[Your objective]:
Examine each line of the data, and copy the ones containing "students".

━━━ Extracted information ━━━

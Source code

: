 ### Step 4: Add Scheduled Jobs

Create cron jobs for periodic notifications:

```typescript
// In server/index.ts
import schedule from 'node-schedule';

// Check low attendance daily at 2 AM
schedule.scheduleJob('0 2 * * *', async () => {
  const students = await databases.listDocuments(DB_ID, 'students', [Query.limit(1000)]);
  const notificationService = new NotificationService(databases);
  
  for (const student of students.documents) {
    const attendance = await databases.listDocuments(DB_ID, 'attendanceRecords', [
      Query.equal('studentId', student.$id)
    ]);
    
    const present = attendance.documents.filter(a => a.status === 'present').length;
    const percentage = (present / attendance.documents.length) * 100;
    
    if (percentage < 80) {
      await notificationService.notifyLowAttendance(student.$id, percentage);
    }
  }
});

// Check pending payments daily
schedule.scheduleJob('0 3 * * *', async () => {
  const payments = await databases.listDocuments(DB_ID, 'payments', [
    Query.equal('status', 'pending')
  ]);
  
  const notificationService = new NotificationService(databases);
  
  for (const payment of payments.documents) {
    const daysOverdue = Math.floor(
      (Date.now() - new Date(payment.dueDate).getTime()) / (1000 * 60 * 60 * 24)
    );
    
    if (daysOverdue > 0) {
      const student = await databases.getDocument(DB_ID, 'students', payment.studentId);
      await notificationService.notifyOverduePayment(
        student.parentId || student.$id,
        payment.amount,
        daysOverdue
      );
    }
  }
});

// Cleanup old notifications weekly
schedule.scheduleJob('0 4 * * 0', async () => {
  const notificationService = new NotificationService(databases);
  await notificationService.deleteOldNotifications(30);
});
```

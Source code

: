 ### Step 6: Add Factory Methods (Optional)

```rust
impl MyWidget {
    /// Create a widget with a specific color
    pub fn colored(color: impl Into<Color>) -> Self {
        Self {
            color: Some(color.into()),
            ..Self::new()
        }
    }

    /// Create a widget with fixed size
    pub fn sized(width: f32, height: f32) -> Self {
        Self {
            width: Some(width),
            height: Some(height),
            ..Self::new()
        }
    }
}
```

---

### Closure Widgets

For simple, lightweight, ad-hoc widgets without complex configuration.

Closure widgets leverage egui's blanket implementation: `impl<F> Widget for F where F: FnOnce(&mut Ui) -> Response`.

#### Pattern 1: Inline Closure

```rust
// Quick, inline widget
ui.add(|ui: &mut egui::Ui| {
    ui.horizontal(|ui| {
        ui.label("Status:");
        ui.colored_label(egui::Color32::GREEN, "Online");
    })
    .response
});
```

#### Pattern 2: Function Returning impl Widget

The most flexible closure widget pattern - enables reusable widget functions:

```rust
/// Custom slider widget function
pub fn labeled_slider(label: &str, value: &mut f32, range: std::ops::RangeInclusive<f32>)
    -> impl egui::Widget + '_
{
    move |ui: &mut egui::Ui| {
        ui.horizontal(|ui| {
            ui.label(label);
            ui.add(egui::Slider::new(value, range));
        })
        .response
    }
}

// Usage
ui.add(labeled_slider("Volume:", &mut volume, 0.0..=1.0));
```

━━━

[Task output]:
  const students = await databases.listDocuments(DB_ID, 'students', [Query.limit(1000)]);
  for (const student of students.documents) {
      const student = await databases.getDocument(DB_ID, 'students', payment.studentId);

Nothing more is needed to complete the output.